Assigned task – The answer should hold only the lines from the one containing "I will probably" through the one containing "Recupere o nome, endereço" in the entries below, copied exactly, without pictures.
_ _ _ _ _ _ _
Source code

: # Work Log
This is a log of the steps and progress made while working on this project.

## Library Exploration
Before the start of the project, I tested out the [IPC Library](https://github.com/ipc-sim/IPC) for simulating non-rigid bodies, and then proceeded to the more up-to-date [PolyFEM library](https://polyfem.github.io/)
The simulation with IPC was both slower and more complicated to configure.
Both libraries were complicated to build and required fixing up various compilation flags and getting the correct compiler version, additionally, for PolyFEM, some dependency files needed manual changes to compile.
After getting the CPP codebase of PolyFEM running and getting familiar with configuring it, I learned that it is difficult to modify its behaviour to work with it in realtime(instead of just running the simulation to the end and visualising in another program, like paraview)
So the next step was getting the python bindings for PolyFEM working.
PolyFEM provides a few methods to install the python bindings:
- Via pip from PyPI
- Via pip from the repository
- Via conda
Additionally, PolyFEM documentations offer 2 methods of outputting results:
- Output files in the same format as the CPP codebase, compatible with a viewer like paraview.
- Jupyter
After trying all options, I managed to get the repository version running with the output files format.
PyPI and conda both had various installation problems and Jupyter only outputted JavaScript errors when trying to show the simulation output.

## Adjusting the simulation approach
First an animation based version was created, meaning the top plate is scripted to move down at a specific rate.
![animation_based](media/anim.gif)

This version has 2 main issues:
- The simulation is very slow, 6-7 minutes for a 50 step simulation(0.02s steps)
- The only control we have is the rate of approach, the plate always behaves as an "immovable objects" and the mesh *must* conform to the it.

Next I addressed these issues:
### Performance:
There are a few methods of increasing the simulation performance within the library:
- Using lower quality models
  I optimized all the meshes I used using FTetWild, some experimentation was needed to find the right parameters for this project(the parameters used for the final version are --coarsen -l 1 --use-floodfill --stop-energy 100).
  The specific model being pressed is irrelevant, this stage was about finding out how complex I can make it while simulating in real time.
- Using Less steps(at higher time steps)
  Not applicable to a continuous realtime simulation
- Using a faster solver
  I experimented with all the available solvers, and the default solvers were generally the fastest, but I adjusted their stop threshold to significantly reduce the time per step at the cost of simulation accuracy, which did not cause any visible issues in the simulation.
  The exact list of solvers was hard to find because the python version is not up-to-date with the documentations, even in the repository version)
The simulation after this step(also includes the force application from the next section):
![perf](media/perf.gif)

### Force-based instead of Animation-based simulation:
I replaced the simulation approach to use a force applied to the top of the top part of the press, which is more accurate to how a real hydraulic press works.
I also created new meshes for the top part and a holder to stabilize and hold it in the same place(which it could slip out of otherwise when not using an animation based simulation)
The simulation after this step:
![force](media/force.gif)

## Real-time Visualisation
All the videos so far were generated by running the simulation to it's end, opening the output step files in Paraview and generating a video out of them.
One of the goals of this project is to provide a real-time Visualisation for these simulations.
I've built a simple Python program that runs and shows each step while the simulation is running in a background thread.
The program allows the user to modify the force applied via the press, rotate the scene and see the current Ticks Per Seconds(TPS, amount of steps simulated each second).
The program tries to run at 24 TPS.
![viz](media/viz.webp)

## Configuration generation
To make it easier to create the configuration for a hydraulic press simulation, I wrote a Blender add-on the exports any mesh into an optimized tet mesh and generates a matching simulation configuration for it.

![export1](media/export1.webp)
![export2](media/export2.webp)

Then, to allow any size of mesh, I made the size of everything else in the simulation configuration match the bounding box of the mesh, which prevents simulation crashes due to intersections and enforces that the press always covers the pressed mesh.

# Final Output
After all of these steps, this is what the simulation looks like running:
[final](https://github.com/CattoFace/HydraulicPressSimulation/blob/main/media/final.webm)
_ _ _ _ _ _ _
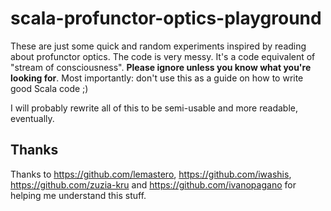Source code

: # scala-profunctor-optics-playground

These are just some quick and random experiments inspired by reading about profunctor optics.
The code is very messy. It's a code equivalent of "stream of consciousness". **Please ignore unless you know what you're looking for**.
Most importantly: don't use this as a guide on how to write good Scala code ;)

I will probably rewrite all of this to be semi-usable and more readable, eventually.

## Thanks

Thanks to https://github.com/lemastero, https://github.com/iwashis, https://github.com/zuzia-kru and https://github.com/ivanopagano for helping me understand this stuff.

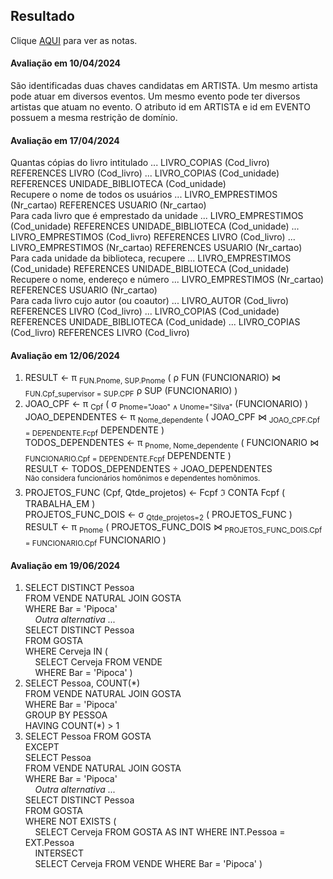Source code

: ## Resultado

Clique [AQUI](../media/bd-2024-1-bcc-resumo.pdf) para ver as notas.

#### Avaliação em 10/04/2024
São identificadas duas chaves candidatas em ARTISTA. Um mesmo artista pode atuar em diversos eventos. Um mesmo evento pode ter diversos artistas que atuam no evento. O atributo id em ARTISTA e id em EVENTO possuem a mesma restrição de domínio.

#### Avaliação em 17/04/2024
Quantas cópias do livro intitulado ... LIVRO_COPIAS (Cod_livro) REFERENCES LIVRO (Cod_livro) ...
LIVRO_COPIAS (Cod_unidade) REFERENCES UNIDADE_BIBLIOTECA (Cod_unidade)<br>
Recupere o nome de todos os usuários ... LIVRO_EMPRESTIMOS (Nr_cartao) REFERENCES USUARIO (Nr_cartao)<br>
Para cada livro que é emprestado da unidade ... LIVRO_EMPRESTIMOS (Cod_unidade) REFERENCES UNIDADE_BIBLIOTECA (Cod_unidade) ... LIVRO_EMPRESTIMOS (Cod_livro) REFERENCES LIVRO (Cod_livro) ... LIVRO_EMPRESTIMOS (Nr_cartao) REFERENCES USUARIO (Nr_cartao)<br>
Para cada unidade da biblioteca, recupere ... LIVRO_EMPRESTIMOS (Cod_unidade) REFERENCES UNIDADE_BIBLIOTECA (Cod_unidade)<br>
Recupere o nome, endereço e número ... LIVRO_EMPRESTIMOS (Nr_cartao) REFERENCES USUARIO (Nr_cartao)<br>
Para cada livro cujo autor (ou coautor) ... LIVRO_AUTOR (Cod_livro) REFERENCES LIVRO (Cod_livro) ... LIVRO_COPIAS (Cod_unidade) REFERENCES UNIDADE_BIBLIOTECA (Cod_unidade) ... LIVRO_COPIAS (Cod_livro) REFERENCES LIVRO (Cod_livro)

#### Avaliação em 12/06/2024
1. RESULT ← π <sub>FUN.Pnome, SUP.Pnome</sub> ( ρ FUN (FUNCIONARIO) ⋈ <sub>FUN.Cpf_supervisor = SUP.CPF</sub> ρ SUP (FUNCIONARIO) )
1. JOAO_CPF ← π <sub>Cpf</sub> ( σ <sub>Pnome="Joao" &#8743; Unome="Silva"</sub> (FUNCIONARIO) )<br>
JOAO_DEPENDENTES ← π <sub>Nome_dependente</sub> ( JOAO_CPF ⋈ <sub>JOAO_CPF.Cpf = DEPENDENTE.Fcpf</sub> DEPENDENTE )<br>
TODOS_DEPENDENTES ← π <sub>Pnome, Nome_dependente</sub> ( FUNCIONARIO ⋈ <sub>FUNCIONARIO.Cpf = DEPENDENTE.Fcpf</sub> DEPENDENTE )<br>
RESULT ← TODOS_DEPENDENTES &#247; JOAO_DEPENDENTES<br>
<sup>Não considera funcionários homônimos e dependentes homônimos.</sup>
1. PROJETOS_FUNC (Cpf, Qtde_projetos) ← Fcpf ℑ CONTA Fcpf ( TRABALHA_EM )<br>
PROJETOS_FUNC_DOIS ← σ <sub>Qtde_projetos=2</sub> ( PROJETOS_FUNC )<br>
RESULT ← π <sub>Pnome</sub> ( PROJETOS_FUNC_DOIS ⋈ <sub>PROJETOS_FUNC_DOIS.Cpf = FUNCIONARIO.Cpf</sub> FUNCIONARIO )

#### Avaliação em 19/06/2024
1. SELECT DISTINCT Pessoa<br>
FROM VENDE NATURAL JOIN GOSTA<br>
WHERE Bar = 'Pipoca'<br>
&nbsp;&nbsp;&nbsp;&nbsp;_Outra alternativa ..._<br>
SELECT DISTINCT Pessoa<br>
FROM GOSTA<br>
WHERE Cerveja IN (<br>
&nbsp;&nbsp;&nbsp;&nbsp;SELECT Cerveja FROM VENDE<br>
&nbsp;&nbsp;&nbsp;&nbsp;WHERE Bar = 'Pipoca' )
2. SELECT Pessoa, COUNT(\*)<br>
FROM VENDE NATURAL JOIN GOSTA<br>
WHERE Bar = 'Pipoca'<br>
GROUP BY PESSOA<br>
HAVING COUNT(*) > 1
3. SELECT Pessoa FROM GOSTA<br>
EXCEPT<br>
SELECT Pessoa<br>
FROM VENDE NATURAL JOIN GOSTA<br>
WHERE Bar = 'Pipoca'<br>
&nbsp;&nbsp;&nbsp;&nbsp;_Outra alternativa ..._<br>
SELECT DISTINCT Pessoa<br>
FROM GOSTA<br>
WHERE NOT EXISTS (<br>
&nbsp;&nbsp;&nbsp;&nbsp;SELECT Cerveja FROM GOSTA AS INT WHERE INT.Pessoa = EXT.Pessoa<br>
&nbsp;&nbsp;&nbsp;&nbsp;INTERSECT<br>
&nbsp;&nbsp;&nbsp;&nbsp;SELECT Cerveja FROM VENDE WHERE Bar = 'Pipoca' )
_ _ _ _ _ _ _
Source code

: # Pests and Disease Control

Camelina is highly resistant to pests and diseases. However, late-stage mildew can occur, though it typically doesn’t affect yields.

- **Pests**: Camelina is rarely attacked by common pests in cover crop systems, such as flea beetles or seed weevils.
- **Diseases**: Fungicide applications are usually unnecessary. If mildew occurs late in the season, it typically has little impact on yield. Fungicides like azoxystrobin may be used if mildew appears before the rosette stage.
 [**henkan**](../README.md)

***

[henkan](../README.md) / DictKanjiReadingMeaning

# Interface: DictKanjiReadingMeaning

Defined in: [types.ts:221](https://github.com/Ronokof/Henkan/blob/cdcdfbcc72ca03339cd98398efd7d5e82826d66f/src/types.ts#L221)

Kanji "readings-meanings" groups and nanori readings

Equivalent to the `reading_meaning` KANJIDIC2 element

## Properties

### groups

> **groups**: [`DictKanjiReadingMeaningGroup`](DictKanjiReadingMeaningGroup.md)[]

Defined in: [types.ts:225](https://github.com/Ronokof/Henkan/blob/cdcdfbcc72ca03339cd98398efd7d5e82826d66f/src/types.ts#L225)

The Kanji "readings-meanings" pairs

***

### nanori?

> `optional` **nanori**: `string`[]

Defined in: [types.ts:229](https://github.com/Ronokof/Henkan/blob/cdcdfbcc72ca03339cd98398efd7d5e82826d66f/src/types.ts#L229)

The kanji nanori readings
_ _ _ _ _ _ _
Exercise output –
I will probably rewrite all of this to be semi-usable and more readable, eventually.

## Thanks

Thanks to https://github.com/lemastero, https://github.com/iwashis, https://github.com/zuzia-kru and https://github.com/ivanopagano for helping me understand this stuff.

Source code

: ## Resultado

Clique [AQUI](../media/bd-2024-1-bcc-resumo.pdf) para ver as notas.

#### Avaliação em 10/04/2024
São identificadas duas chaves candidatas em ARTISTA. Um mesmo artista pode atuar em diversos eventos. Um mesmo evento pode ter diversos artistas que atuam no evento. O atributo id em ARTISTA e id em EVENTO possuem a mesma restrição de domínio.

#### Avaliação em 17/04/2024
Quantas cópias do livro intitulado ... LIVRO_COPIAS (Cod_livro) REFERENCES LIVRO (Cod_livro) ...
LIVRO_COPIAS (Cod_unidade) REFERENCES UNIDADE_BIBLIOTECA (Cod_unidade)<br>
Recupere o nome de todos os usuários ... LIVRO_EMPRESTIMOS (Nr_cartao) REFERENCES USUARIO (Nr_cartao)<br>
Para cada livro que é emprestado da unidade ... LIVRO_EMPRESTIMOS (Cod_unidade) REFERENCES UNIDADE_BIBLIOTECA (Cod_unidade) ... LIVRO_EMPRESTIMOS (Cod_livro) REFERENCES LIVRO (Cod_livro) ... LIVRO_EMPRESTIMOS (Nr_cartao) REFERENCES USUARIO (Nr_cartao)<br>
Para cada unidade da biblioteca, recupere ... LIVRO_EMPRESTIMOS (Cod_unidade) REFERENCES UNIDADE_BIBLIOTECA (Cod_unidade)<br>
Recupere o nome, endereço e número ... LIVRO_EMPRESTIMOS (Nr_cartao) REFERENCES USUARIO (Nr_cartao)<br>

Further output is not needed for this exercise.